Work request —
For the entries below, report the number of lines where the string "当击大法鼓" appears, and only that number.

Listed entries —
• • •

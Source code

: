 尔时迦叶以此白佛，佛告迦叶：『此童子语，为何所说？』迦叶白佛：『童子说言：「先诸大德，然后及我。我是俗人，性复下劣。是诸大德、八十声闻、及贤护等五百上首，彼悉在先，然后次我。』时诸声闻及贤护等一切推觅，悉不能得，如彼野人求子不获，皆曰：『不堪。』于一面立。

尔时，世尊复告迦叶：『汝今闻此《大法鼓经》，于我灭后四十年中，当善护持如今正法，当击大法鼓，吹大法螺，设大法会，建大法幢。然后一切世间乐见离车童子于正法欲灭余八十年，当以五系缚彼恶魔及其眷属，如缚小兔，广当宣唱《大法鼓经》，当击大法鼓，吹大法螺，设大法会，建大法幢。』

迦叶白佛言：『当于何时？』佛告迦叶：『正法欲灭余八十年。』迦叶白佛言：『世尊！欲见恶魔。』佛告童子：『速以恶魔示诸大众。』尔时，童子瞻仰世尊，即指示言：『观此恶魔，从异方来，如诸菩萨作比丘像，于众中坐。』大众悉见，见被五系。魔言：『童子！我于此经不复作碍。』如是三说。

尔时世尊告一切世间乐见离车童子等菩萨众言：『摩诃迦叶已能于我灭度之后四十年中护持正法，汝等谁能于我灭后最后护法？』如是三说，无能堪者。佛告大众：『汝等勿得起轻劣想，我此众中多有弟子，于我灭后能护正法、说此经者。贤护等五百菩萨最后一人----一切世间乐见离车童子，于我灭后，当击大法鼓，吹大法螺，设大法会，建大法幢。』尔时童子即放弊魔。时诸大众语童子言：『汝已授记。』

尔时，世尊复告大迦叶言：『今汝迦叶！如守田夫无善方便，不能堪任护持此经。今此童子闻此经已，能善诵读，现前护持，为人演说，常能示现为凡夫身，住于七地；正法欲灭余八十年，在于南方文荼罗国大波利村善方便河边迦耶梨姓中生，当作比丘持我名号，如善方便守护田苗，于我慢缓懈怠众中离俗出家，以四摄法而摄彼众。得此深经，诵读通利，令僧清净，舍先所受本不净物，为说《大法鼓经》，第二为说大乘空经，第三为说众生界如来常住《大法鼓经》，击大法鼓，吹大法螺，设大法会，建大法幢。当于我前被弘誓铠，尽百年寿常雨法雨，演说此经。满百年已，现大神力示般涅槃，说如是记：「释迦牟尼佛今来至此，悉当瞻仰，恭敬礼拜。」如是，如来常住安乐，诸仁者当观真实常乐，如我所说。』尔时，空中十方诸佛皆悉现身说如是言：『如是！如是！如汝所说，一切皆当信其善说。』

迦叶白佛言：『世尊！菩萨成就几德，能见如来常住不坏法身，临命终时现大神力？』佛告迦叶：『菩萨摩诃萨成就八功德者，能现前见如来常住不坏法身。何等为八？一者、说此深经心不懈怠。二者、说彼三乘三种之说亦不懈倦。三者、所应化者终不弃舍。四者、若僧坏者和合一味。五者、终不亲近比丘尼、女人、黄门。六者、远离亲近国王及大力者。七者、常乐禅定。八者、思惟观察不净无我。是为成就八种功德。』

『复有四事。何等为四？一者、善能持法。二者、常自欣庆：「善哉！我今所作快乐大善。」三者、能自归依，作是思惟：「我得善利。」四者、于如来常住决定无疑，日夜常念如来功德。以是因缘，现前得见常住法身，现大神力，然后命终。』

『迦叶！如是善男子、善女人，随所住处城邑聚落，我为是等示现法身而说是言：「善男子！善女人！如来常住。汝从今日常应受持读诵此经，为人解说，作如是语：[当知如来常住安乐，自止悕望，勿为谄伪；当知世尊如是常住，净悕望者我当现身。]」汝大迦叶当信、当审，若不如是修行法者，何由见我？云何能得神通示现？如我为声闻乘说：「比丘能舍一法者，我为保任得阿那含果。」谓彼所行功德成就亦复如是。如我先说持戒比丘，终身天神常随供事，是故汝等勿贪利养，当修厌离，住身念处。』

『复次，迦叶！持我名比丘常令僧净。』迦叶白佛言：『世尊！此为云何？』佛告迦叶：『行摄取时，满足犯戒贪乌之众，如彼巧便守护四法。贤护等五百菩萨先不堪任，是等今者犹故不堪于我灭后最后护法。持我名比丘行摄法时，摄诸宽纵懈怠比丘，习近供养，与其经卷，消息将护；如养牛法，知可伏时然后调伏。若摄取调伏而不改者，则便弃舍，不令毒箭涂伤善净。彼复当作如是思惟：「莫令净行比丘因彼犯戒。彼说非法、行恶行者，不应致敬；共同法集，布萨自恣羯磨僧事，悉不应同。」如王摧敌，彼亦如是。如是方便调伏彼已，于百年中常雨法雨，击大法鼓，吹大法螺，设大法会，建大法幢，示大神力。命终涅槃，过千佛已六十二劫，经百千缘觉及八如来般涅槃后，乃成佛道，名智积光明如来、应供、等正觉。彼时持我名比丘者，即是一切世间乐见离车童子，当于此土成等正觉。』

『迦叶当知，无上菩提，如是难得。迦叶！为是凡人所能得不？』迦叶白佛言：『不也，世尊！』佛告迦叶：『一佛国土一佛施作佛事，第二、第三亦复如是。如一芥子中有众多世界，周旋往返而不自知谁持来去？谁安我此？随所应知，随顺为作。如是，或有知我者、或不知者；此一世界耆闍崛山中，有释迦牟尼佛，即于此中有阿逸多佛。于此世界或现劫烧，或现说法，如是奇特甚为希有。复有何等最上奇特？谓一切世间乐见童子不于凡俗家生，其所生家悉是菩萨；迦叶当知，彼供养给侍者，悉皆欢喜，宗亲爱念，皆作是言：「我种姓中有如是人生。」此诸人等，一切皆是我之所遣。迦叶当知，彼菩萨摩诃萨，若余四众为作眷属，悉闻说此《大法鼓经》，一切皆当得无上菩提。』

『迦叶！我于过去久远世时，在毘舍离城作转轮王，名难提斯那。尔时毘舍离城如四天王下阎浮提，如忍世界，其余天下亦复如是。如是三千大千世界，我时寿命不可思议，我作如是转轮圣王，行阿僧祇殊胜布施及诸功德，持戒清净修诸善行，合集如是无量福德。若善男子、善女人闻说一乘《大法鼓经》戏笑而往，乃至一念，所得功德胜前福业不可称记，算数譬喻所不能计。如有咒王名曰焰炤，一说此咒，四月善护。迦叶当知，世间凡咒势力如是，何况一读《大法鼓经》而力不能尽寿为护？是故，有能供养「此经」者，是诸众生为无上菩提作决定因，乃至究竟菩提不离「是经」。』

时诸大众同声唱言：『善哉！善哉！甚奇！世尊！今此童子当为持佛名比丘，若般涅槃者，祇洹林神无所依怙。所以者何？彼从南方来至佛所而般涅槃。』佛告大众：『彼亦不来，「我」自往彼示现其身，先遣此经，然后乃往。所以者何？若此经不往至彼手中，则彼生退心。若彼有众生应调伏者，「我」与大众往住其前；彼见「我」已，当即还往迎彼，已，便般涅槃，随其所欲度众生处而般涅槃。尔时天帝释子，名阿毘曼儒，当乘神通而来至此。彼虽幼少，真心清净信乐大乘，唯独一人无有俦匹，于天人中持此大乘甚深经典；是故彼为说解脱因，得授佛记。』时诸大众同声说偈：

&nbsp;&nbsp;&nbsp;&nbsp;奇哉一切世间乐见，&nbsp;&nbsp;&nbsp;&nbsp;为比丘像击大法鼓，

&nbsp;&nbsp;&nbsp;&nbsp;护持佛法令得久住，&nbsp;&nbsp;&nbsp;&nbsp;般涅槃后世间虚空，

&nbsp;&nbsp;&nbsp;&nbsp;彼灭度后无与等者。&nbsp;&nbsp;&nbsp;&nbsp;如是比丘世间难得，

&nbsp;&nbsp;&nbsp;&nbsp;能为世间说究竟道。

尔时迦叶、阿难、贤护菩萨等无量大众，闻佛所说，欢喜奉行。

• • •

Answer to the exercise —
2